And thank God for it. Man had to make a living.
He walked in the front door of the gym, offered his pass to the pretty boy behind the counter, who said, “Your guest membership expires tomorrow. What do you say—ready to make a better you? Should I get the enrollment forms ready?”
“I’ll think about it,” Bennett said, then headed for the pool.
Four lanes, half-Olympic length, under bright fluorescent lighting. A fat woman in a bathing cap did a slow breaststroke, her expression painfully earnest. Beside her, the doc cut through the water with a nice clean crawl, four strokes to a breath, flip-turns at the end of the lane. He wore goggles and a Speedo, and managed three laps to every one of the woman’s. Bennett stood behind the glass and watched, chlorine in his nostrils.

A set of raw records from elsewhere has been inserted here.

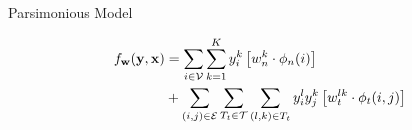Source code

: \documentclass{beamer}
\newcommand{\x}{{\mathbf x}}     %
\newcommand{\y}{{\mathbf y}}     %
\newcommand{\ysc}[2]{{y_{#1}^{#2}}}    %
\newcommand{\fn}[1]{{\phi_n(#1)}}      %
\newcommand{\fe}[3]{{\phi_{#1}(#2,#3)}}%
\newcommand{\w}{{\mathbf w}}           %
\newcommand{\wn}[1]{{w_n^{#1}}}        %
\newcommand{\we}[3]{{w_{#1}^{#2#3}}}   %
\newcommand{\df}[3]{{f_{#3}(#1,#2)}}   %
\begin{document}
\begin{frame}{Parsimonious Model}




\begin{equation} \label{eq:model}
\begin{split}
\df{\y}{\x}{\w} & = \sum_{i \in \mathcal{V}} \sum_{k=1}^{K} \ysc{i}{k} \left[\wn{k} \cdot \fn{i} \right] \\
 & + \sum_{(i,j)\in \mathcal{E}}   \sum_{T_t \in {\cal T}}  \sum_{(l,k)\in T_t} \ysc{i}{l} \ysc{j}{k}  \left[\we{t}{l}{k} \cdot \fe{t}{i}{j}\right] 
 \end{split}
\end{equation}


\end{frame}
\end{document}
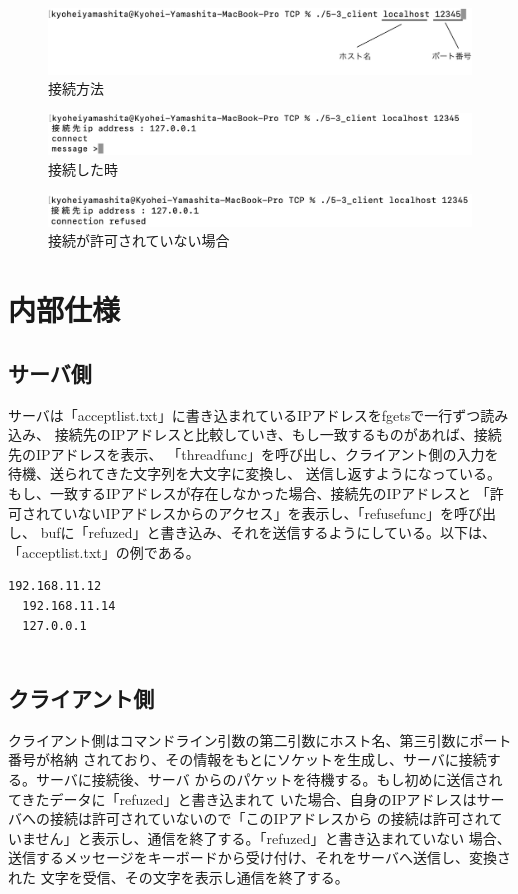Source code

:\documentclass[dvipdfmx,autodetect-engine,titlepage]{jsarticle}
\begin{document}
\begin{figure}[h]
    \centering
    \includegraphics[scale=0.8]{pic5.png}
    \caption{接続方法}
  \end{figure}

  \begin{figure}[h]
    \centering
    \includegraphics[scale=0.85]{pic6.png}
    \caption{接続した時}
  \end{figure}

  \begin{figure}[h]
    \centering
    \includegraphics[scale=0.85]{pic8.png}
    \caption{接続が許可されていない場合}
  \end{figure}


\section{内部仕様}
\subsection{サーバ側}
サーバは「acceptlist.txt」に書き込まれているIPアドレスをfgetsで一行ずつ読み込み、
接続先のIPアドレスと比較していき、もし一致するものがあれば、接続先のIPアドレスを表示、
「threadfunc」を呼び出し、クライアント側の入力を待機、送られてきた文字列を大文字に変換し、
送信し返すようになっている。もし、一致するIPアドレスが存在しなかった場合、接続先のIPアドレスと
「許可されていないIPアドレスからのアクセス」を表示し、「refusefunc」を呼び出し、
bufに「refuzed」と書き込み、それを送信するようにしている。以下は、「acceptlist.txt」の例である。

\begin{lstlisting}[caption=acceptlist,label=txt]
  192.168.11.12
  192.168.11.14
  127.0.0.1    
  
\end{lstlisting}

\subsection{クライアント側}
クライアント側はコマンドライン引数の第二引数にホスト名、第三引数にポート番号が格納
されており、その情報をもとにソケットを生成し、サーバに接続する。サーバに接続後、サーバ
からのパケットを待機する。もし初めに送信されてきたデータに「refuzed」と書き込まれて
いた場合、自身のIPアドレスはサーバへの接続は許可されていないので「このIPアドレスから
の接続は許可されていません」と表示し、通信を終了する。「refuzed」と書き込まれていない
場合、送信するメッセージをキーボードから受け付け、それをサーバへ送信し、変換された
文字を受信、その文字を表示し通信を終了する。
\end{document}
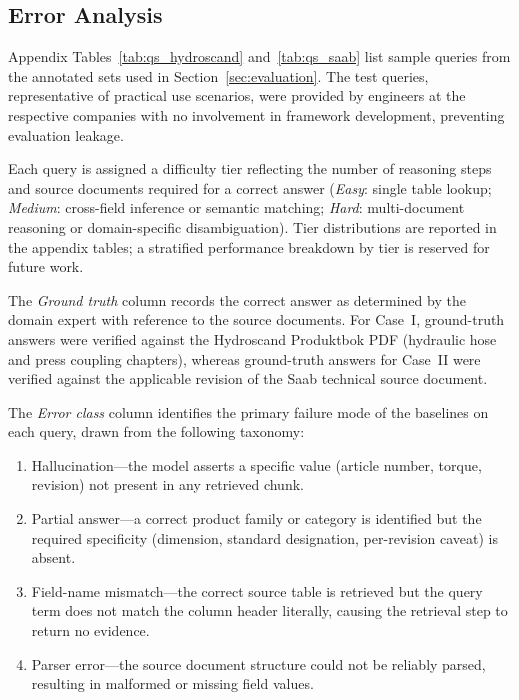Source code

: \documentclass[largeformat]{interact}
\begin{document}
\subsection{Error Analysis}
\label{subsec:error_analysis}
Appendix Tables~\ref{tab:qs_hydroscand} and~\ref{tab:qs_saab} list sample queries from the annotated sets used in Section~\ref{sec:evaluation}. The test queries, representative of practical use scenarios, were provided by engineers at the respective companies with no involvement in framework development, preventing evaluation leakage.

Each query is assigned a difficulty tier reflecting the number of reasoning steps and source documents required for a correct answer (\emph{Easy}: single table lookup; \emph{Medium}: cross-field inference or semantic matching; \emph{Hard}: multi-document reasoning or domain-specific disambiguation). Tier distributions are reported in the appendix tables; a stratified performance breakdown by tier is reserved for future work.

The \emph{Ground truth} column records the correct answer as determined by the domain expert with reference to the source documents. For Case~I, ground-truth answers were verified against the Hydroscand Produktbok PDF (hydraulic hose and press coupling chapters), whereas ground-truth answers for Case~II were verified against the applicable revision of the Saab technical source document.

The \emph{Error class} column identifies the primary failure mode of the baselines on each query, drawn from the following taxonomy:
\begin{enumerate}[label=\roman*.]
    \item Hallucination---the model asserts a specific value (article number, torque, revision) not present in any retrieved chunk.
    \item Partial answer---a correct product family or category is identified but the required specificity (dimension, standard designation, per-revision caveat) is absent.
    \item Field-name mismatch---the correct source table is retrieved but the query term does not match the column header literally, causing the retrieval step to return no evidence.
    \item Parser error---the source document structure could not be reliably parsed, resulting in malformed or missing field values.
\end{enumerate}
\end{document}
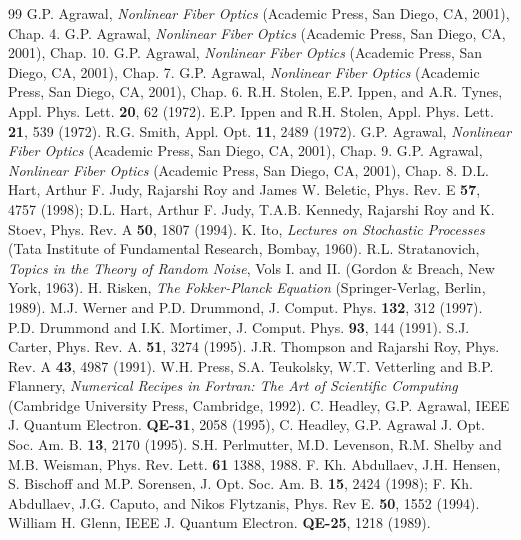 \begin{thebibliography}{99}
 G.P. Agrawal, {\em Nonlinear Fiber Optics} (Academic
Press, San Diego, CA, 2001), Chap. 4.
 G.P. Agrawal, {\em Nonlinear Fiber Optics} (Academic
Press, San Diego, CA, 2001), Chap. 10.
 G.P. Agrawal, {\em Nonlinear Fiber Optics} (Academic
Press, San Diego, CA, 2001), Chap. 7.
 G.P. Agrawal, {\em Nonlinear Fiber Optics} (Academic
Press, San Diego, CA, 2001), Chap. 6.
 R.H. Stolen, E.P. Ippen, and A.R. Tynes,
Appl. Phys. Lett. \textbf{20}, 62 (1972).
 E.P. Ippen and R.H. Stolen, Appl. Phys. Lett. \textbf{21},
539 (1972).
 R.G. Smith, Appl. Opt. \textbf{11}, 2489 (1972).
 G.P. Agrawal, {\em Nonlinear Fiber Optics} (Academic
Press, San Diego, CA, 2001), Chap. 9.
 G.P. Agrawal, {\em Nonlinear Fiber Optics} (Academic
Press, San Diego, CA, 2001), Chap. 8.
 D.L. Hart, Arthur F. Judy, Rajarshi Roy and James W. Beletic, Phys. Rev. E \textbf{57}, 4757 (1998); D.L. Hart, Arthur F. Judy, T.A.B. Kennedy, Rajarshi Roy and K. Stoev, Phys. Rev. A \textbf{50}, 1807 (1994).
 K. Ito, {\em Lectures on Stochastic Processes} (Tata Institute of Fundamental Research, Bombay, 1960).
 R.L. Stratanovich, {\em Topics in the Theory of Random Noise}, Vols I. and II. (Gordon \& Breach, New York, 1963).
 H. Risken, {\em The Fokker-Planck Equation} (Springer-Verlag, Berlin, 1989).
 M.J. Werner and P.D. Drummond, J. Comput. Phys. \textbf{132}, 312 (1997).
 P.D. Drummond and I.K. Mortimer, J. Comput. Phys. \textbf{93}, 144 (1991).
 S.J. Carter, Phys. Rev. A. \textbf{51}, 3274 (1995).
 J.R. Thompson and Rajarshi Roy, Phys. Rev. A \textbf{43}, 4987 (1991).
 W.H. Press, S.A. Teukolsky, W.T. Vetterling and B.P. Flannery, {\em Numerical Recipes in Fortran: The Art of Scientific Computing} (Cambridge University Press, Cambridge, 1992).
 C. Headley, G.P. Agrawal, IEEE J. Quantum Electron. \textbf{QE-31}, 2058 (1995), C. Headley, G.P. Agrawal J. Opt. Soc. Am. B. \textbf{13}, 2170 (1995).
 S.H. Perlmutter, M.D. Levenson, R.M. Shelby and
M.B. Weisman, Phys. Rev. Lett. \textbf{61} 1388, 1988.
 F. Kh. Abdullaev, J.H. Hensen, S. Bischoff and M.P. Sorensen, J. Opt. Soc. Am. B. \textbf{15}, 2424 (1998); F. Kh. Abdullaev, J.G. Caputo, and Nikos Flytzanis, Phys. Rev E. \textbf{50}, 1552 (1994).
 William H. Glenn, IEEE J. Quantum Electron. \textbf{QE-25}, 1218 (1989).

\end{thebibliography}
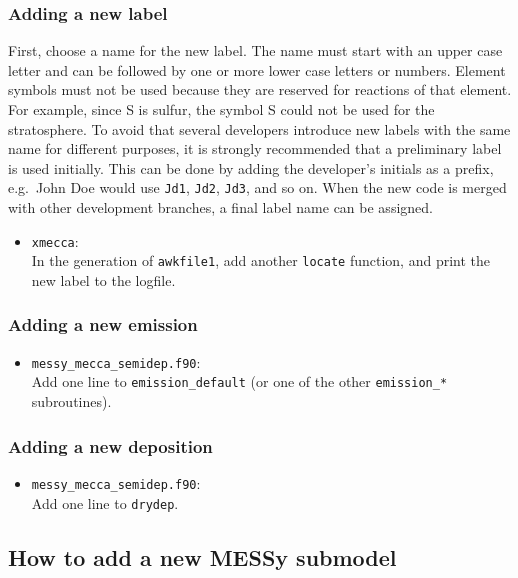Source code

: \documentclass[twoside]{article}
\def\nosep{\setlength\parsep{0mm}\setlength\topsep{0mm}\setlength\itemsep{0mm}}
\begin{document}
\subsubsection{Adding a new label}
\label{sec:newlabel}

First, choose a name for the new label. The name must start with an
upper case letter and can be followed by one or more lower case letters
or numbers. Element symbols must not be used because they are reserved
for reactions of that element. For example, since S is sulfur, the
symbol S could not be used for the stratosphere. To avoid that several
developers introduce new labels with the same name for different
purposes, it is strongly recommended that a preliminary label is used
initially. This can be done by adding the developer's initials as a
prefix, e.g.\ John Doe would use \verb|Jd1|, \verb|Jd2|, \verb|Jd3|, and
so on. When the new code is merged with other development branches, a
final label name can be assigned.

\begin{itemize}\nosep
\item \verb|xmecca|:\\
  In the generation of \verb|awkfile1|, add another \verb|locate|
  function, and print the new label to the logfile.
\end{itemize}

\subsubsection{Adding a new emission}

\begin{itemize}\nosep
\item \verb|messy_mecca_semidep.f90|:\\
  Add one line to \verb|emission_default| (or one of the other
  \verb|emission_*| subroutines).
\end{itemize}

\subsubsection{Adding a new deposition}

\begin{itemize}\nosep
\item \verb|messy_mecca_semidep.f90|:\\
  Add one line to \verb|drydep|.
\end{itemize}

\subsection{How to add a new MESSy submodel}
\end{document}
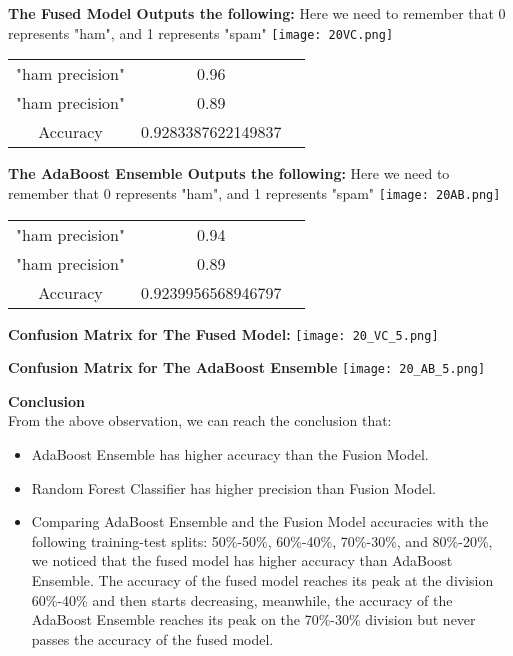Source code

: \documentclass{article}
\begin{document}
\textbf{The Fused Model Outputs the following: }
Here we need to remember that 0 represents "ham", and 1 represents "spam"
\texttt{[image: 20VC.png]}
\begin{center}
\begin{tabular}{ |c|c|c| } 
 \hline
 "ham precision" & 0.96  \\ 
 "ham precision" & 0.89 \\ 
 Accuracy  & 0.9283387622149837 \\ 
 \hline
\end{tabular}
\end{center}

\textbf{The AdaBoost Ensemble Outputs the following: }
Here we need to remember that 0 represents "ham", and 1 represents "spam"
\texttt{[image: 20AB.png]}
\begin{center}
\begin{tabular}{ |c|c|c| } 
 \hline
 "ham precision" & 0.94  \\ 
 "ham precision" & 0.89 \\ 
 Accuracy  & 0.9239956568946797 \\ 
 \hline
\end{tabular}
\end{center}
\newpage
\centering
\textbf{Confusion Matrix for The Fused Model: }
\centering
\vspace{0.5cm}
\texttt{[image: 20\_VC\_5.png]}
\centering

\textbf{Confusion Matrix for The AdaBoost Ensemble}
\centering
\vspace{0.5cm}
\texttt{[image: 20\_AB\_5.png]}

\newpage
\textbf{Conclusion}
\\
From the above observation, we can reach the conclusion that: 
\begin{itemize}
    \item AdaBoost Ensemble has higher accuracy than the Fusion Model.
    \item Random Forest Classifier has higher precision than Fusion Model.
    \item Comparing AdaBoost Ensemble and the Fusion Model accuracies with the following training-test splits: 50\%-50\%, 60\%-40\%, 70\%-30\%, and 80\%-20\%, we noticed that the fused model has higher accuracy than AdaBoost Ensemble. The accuracy of the fused model reaches its peak at the division 60\%-40\% and then starts decreasing, meanwhile, the accuracy of the AdaBoost Ensemble reaches its peak on the 70\%-30\% division but never passes the accuracy of the fused model. 
\end{itemize}
\end{document}
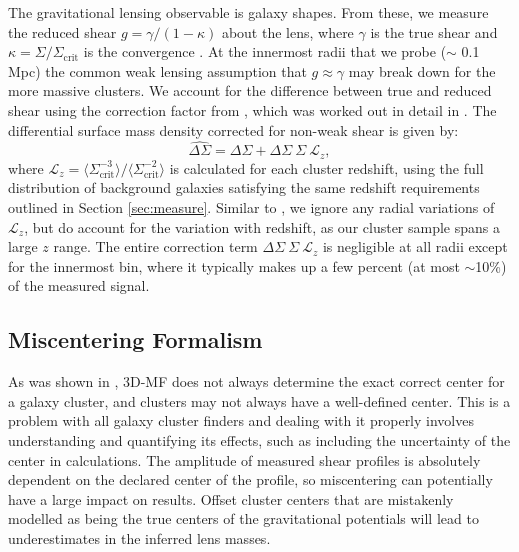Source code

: The gravitational lensing observable is galaxy shapes. From these, we measure the reduced shear $g = \gamma / (1-\kappa)$ about the lens, where $\gamma$ is the true shear and $\kappa = \Sigma / \Sigma_{\mathrm{crit}}$ is the convergence \citep[as before, calculated using the \ac{NFW} halo formalism in][]{Wright00}. At the innermost radii that we probe ($\sim$ 0.1 \ac{Mpc}) the common weak lensing assumption that $g \approx \gamma$ may break down for the more massive clusters. We account for the difference between true and reduced shear using the correction factor from \citet{Johnston07}, which was worked out in detail in \citet{Mandelbaum06}. The differential surface mass density corrected for non-weak shear is given by:
\begin{equation}
\widehat{\Delta\Sigma} = \Delta\Sigma + \Delta\Sigma \ \Sigma \ \mathcal{L}_z,
\end{equation}
where $\mathcal{L}_z = \langle \Sigma_{\mathrm{crit}}^{-3} \rangle / \langle \Sigma_{\mathrm{crit}}^{-2} \rangle$ is calculated for each cluster redshift, using the full distribution of background galaxies satisfying the same redshift requirements outlined in Section \ref{sec:measure}. Similar to \citet{Leauthaud10}, we ignore any radial variations of $\mathcal{L}_z$, but do account for the variation with redshift, as our cluster sample spans a large $z$ range. The entire correction term $\Delta\Sigma \ \Sigma \ \mathcal{L}_z$ is negligible at all radii except for the innermost bin, where it typically makes up a few percent (at most $\sim$10\%) of the measured signal.


\subsection{Miscentering Formalism}
\label{sec:miscentering}

As was shown in \citet{Milkeraitis10}, \ac{3D-MF} does not always determine the exact correct center for a galaxy cluster, and clusters may not always have a well-defined center. This is a problem with all galaxy cluster finders and dealing with it properly involves understanding and quantifying its effects, such as including the uncertainty of the center in calculations. The amplitude of measured shear profiles is absolutely dependent on the declared center of the profile, so miscentering can potentially have a large impact on results. Offset cluster centers that are mistakenly modelled as being the true centers of the gravitational potentials will lead to underestimates in the inferred lens masses.

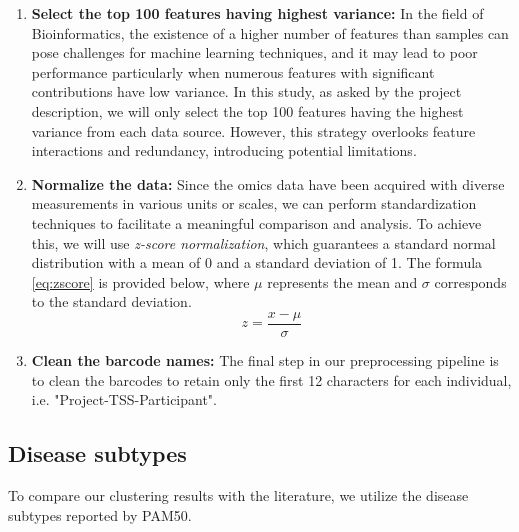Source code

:\begin{enumerate}[\IEEEsetlabelwidth{12)}]
    \item \textbf{Select the top 100 features having highest variance:} In the field of Bioinformatics, the existence of a higher number of features than samples can pose challenges for machine learning techniques, and it may lead to poor performance particularly when numerous features with significant contributions have low variance. In this study, as asked by the project description, we will only select the top 100 features having the highest variance from each data source. However, this strategy overlooks feature interactions and redundancy, introducing potential limitations.
    
    \item \textbf{Normalize the data:} Since the omics data have been acquired with diverse measurements in various units or scales, we can perform standardization techniques to facilitate a meaningful comparison and analysis. To achieve this, we will use \textit{z-score normalization}, which guarantees a standard normal distribution with a mean of 0 and a standard deviation of 1. The formula \eqref{eq:zscore} is provided below, where $\mu$ represents the mean and $\sigma$ corresponds to the standard deviation.
    \begin{equation}
        \label{eq:zscore}
        z = \frac{{x - \mu}}{{\sigma}}
    \end{equation}

    \item \textbf{Clean the barcode names:} The final step in our preprocessing pipeline is to clean the barcodes to retain only the first 12 characters for each individual, i.e. "Project-TSS-Participant".
\end{enumerate}


\subsection{Disease subtypes}

To compare our clustering results with the literature, we utilize the disease subtypes reported by PAM50\cite{PAM}. 

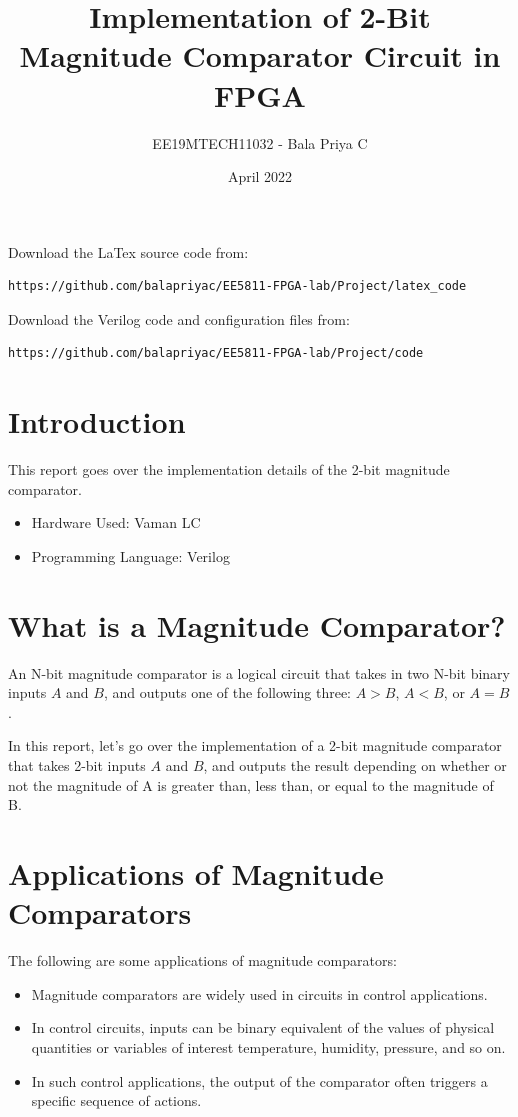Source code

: \documentclass[journal,12pt,twocolumn]{IEEEtran}
\title{Implementation of 2-Bit Magnitude Comparator Circuit in FPGA}
\author{EE19MTECH11032 - Bala Priya C}
\date{April 2022}
\numberwithin{equation}{section}
\begin{document}
\maketitle
Download the LaTex source code from:
\begin{lstlisting}
https://github.com/balapriyac/EE5811-FPGA-lab/Project/latex_code
\end{lstlisting}
Download the Verilog code and configuration files from:
\begin{lstlisting}
https://github.com/balapriyac/EE5811-FPGA-lab/Project/code
\end{lstlisting}

\section{Introduction}
This report goes over the implementation details of the 2-bit magnitude comparator.\\
\begin{itemize}
    \item Hardware Used: Vaman LC
    \item Programming Language: Verilog
\end{itemize}

\section{What is a Magnitude Comparator?}
An N-bit magnitude comparator is a logical circuit that takes in two N-bit binary inputs $A$ and $B$, and outputs one of the following three: $A > B$, $A < B$, or $A = B$.

In this report, let's go over the implementation of a 2-bit magnitude comparator that takes 2-bit inputs $A$ and $B$, and outputs the result depending on whether or not the magnitude of A is greater than, less than, or equal to the magnitude of B. 

\section{Applications of Magnitude Comparators}
The following are some applications of magnitude comparators:
\begin{itemize}
    \item Magnitude comparators are widely used in circuits in control applications.
    \item In control circuits, inputs can be binary equivalent of the values of physical quantities or variables of interest temperature, humidity, pressure, and so on.
    \item In such control applications, the output of the comparator often triggers a specific sequence of actions.
    
\end{itemize}
\end{document}
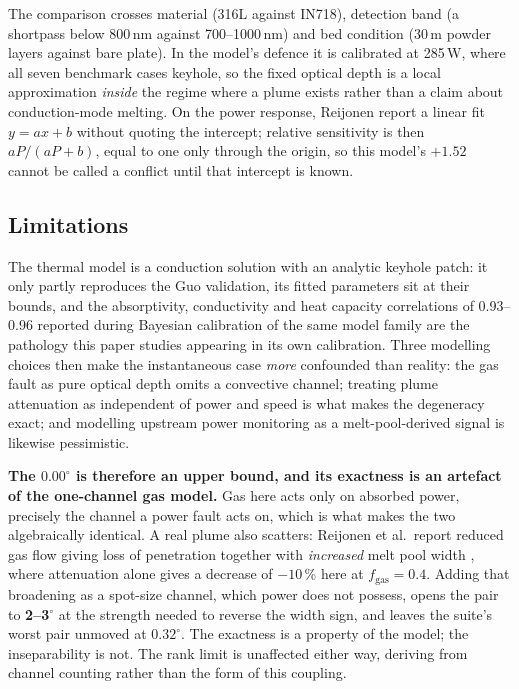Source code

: \documentclass[final,5p,times,twocolumn]{elsarticle}
\begin{document}
The comparison crosses material (316L against IN718), detection band (a
shortpass below 800\,nm against 700--1000\,nm) and bed condition
(30\,\textmu m powder layers against bare plate). In the model's defence it is
calibrated at 285\,W, where all seven benchmark cases keyhole, so the fixed
optical depth is a local approximation \emph{inside} the regime where a plume
exists rather than a claim about conduction-mode melting. On the power response,
Reijonen report a linear fit $y=ax+b$ without quoting the intercept; relative
sensitivity is then $aP/(aP+b)$, equal to one only through the origin, so this
model's $+1.52$ cannot be called a conflict until that intercept is known.

\subsection{Limitations}
\label{sec:limits}

The thermal model is a conduction solution with an analytic keyhole patch: it
only partly reproduces the Guo validation, its fitted parameters sit at their bounds, and
the absorptivity, conductivity and heat capacity correlations of 0.93--0.96
reported during Bayesian calibration of the same model family \cite{Hon2021} are
the pathology this paper studies appearing in its own calibration. Three
modelling choices then make the instantaneous case \emph{more} confounded than
reality: the gas fault as pure optical depth omits a convective channel; treating
plume attenuation as independent of power and speed is what makes the degeneracy
exact; and modelling upstream power monitoring as a melt-pool-derived signal is
likewise pessimistic.

\textbf{The $0.00^\circ$ is therefore an upper bound, and its exactness is an
artefact of the one-channel gas model.} Gas here acts only on absorbed power,
precisely the channel a power fault acts on, which is what makes the two
algebraically identical. A real plume also scatters: Reijonen et al.\ report
reduced gas flow giving loss of penetration together with \emph{increased} melt
pool width \cite{Reijonen2020}, where attenuation alone gives a decrease of
$-10$\,\% here at $f_{\mathrm{gas}}=0.4$. Adding that broadening as a spot-size
channel, which power does not possess, opens the pair to \textbf{2--3$^\circ$}
at the strength needed to reverse the width sign, and leaves the suite's worst
pair unmoved at $0.32^\circ$. The exactness is a property of the model; the
inseparability is not. The rank limit is unaffected either way, deriving from
channel counting rather than the form of this coupling.
\end{document}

After ten minutes, the doc pulled himself out of the water. He stood on the edge and stretched, then headed for the exit. The lady’s eyes tracked his retreating back, something like hunger in them. Bennett held the door open.
“Thanks,” the doc said.
“No trouble.”
Bennett stood for a few more minutes, watching the woman swim. There was something about her that touched him. She had to know that she was never going to change, that next year, and the year after, she would still be here, still be fat, still be swimming her clumsy breaststroke before showering and going home alone. And yet here she was, water weights on, plugging away. Human drama, right in front of him. Broke the heart.
He walked down the hall to the massage rooms. A hatchet-faced girl with big hands was heading for a closed door.
“Excuse me,” Bennett said.
“Yes?”
“I know this is odd, but I work with the doctor. There’s been an incident at the lab. I need to speak to him right now. It’s urgent.”
She hesitated, then said, “Well, I suppose I—”
“Thanks,” he said, one hand on the door handle. She stood there for a moment, and he said, “Sorry, but as I’m sure you know, our work is sensitive.”
“Umm . . .”
“I appreciate it.” Then he stepped into the room and shut the door behind him.
The doc lay on his belly on the massage table, a towel across his ass. Candles glowed from a Zen stone arrangement in the corner, and soft music came from somewhere. Swank.
“Cindi,” the doc said to the floor. “Afraid you’ve got your work cut out for you. My shoulder’s killing me. I think I pulled something.”
“That’s one way to put it,” Bennett said.
The man’s head whipped around, and he planted his hands on the table, came partway up, then hesitated, seeming to realize he was naked under the towel. “What—”
“Easy, Doc.”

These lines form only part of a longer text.